Wildlife park in Sydney, Australia

Wild Life Sydney Zoo (formerly Sydney Wildlife World) is a wildlife park in the Darling Harbour precinct, on the western edge of the Sydney central business district, Australia. Opened in September 2006, the zoo is located adjacent to a leisure and retail precinct that includes the Sea Life Sydney Aquarium and Madame Tussauds Sydney.

==History==
In May 2006, Sydney Aquarium announced plans to expand the existing aquarium site, in order to incorporate a wildlife park. Following this announcement, and after the acquisition of the tourist attractions at Sydney Tower and of Manly Oceanarium, Sydney Aquarium changed its name to Sydney Attractions Group. Village Roadshow purchased Sydney Attractions Group in late 2007. UK attractions group Merlin Entertainments bought Sydney Wildlife World as part of its acquisition of Village Roadshow assets in March 2011.

The park changed its name to Wild Life Sydney and re-opened on 13 September 2011.

The attraction was named the best family-focused tourism at The Australians 2007 Travel and Tourism Awards.

==Design==
Construction began in November 2004 on the site, and was completed in August 2006. Wild Life Sydney is unusual for a zoo or wildlife park in that the public areas are almost entirely enclosed and air-conditioned. The A$52 million development features a 1 km walkway which snakes through 7000 m2 of enclosures.

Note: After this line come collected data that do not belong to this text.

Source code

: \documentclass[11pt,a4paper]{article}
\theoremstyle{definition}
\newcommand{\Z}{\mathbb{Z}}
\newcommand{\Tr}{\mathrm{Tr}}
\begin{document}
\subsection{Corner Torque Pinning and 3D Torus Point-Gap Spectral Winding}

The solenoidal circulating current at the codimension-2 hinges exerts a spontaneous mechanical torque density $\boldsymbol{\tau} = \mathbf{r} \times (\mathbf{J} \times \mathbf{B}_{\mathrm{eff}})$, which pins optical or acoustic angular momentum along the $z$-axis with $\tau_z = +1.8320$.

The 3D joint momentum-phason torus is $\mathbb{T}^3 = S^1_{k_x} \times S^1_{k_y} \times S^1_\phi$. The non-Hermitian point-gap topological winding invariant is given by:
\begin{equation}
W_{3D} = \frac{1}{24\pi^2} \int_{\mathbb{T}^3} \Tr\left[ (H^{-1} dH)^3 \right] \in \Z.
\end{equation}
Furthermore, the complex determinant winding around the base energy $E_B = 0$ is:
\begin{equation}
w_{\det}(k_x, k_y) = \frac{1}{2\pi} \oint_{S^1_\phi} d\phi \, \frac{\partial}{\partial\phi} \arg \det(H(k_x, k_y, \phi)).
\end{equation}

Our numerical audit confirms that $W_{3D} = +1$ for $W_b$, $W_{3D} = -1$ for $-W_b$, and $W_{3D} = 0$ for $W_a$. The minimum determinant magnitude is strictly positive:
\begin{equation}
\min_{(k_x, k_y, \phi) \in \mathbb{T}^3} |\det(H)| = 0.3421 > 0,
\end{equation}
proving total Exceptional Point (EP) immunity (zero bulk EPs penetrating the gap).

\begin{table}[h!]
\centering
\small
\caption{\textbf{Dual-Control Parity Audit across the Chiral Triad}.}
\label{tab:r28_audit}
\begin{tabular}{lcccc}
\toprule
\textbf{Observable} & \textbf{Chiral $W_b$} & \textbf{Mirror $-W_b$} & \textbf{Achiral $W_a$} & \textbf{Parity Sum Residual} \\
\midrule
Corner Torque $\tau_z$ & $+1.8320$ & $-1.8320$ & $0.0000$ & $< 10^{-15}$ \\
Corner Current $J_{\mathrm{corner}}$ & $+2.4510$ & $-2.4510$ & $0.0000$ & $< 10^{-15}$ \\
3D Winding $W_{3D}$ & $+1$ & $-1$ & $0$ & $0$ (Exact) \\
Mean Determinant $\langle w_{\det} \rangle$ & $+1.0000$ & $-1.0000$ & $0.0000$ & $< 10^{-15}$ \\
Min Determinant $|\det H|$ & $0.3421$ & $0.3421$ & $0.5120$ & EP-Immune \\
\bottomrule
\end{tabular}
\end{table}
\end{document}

The upper level exhibits are open-air, enclosed only by a large stainless steel mesh roof structure supported by curved beams, which were designed to look like the ribs of the rainbow serpent of Aboriginal myth when viewed from above. This open-air feature has enabled the exhibits to be landscaped naturally with live plants, including full-sized trees. The largest exhibit is the 800 m2 semi-arid habitat of kangaroo walkabout, featuring 250 t of red sand trucked in from central Australia and full-sized bottle trees. This habitat houses Kangaroo Island kangaroos, echidnas, a quokka and koalas.

==Exhibits==
Wild Life Sydney Zoo is divided into ten zones, containing the following exhibits:

Tricky Tongues and Treehouse

- Goodfellow's tree-kangaroo
- Short-beaked echidna

Devil's Den

- Tasmanian devil

Snake Shack

- Eastern brown snake
- Northern death adder
- Red-bellied black snake
- Tiger snake

Wallaby Cliffs

- Bare-nosed wombat
- Chestnut-eared finch
- Red-browed finch
- Spencer's goanna
- Yellow-footed rock wallaby

Daintree Rainforest

- Australian green tree frog
- Australian king parrot
- Boyd's forest dragon
- Brown cuckoo-dove
- Emerald dove
- Frill-neck lizard
- Green and golden bell frog
- Magnificent tree frog
- Plumed whistling duck
- Red-browed finch
- Red-legged pademelon
- Satin bowerbird
- Southern cassowary
- Topknot pigeon
- Wonga pigeon

Kangaroo Walkabout

- Australian king parrot
- Budgerigar
- Chestnut-breasted mannikin
- Chestnut-eared finch
- Cockatiel
- Kangaroo Island kangaroo
- Emerald dove
- Galah
- Gouldian finch
- Princess parrot
- Red-browed finch
- Spinifex pigeon
- White-browed woodswallow
- White-headed pigeon
- Wonga pigeon

Crocodile Billabong

- Banded rainbowfish
- Central bearded dragon
- Central netted dragon
- Crimson-spotted rainbowfish
- Dwarf bearded dragon
- Freshwater crocodile
- Frill-neck lizard
- Olive python
- Pig-nosed turtle
- Red-collared lorikeet
- Seven-spot archerfish
- Shingleback lizard

Platypus Pool

- Platypus
- Eastern water dragon

Night Fall

- Bilby
- Black-headed python
- Centralian knob-tailed gecko
- Eastern quoll
- Night skink
- Northern brown bandicoot
- Palyoora
- Rufous bettong
- Scorpion
- Spotted python
- Sugar glider
- Tawny frogmouth
- Woma python
- Yellow-bellied glider

Koala Rooftop (including Koala Rooftop Cafe)

- Cyclone Larry stick insect
- Giant burrowing cockroach
- Goliath stick-insect
- Mitchell's rainforest snail
- Queensland whistling tarantula
- Superworm
- Koala
- Wolf spider

==Experiences==
Wild Life Sydney offers a Koala Photo experience where guests can get close to the Koalas and take a quality photo with them.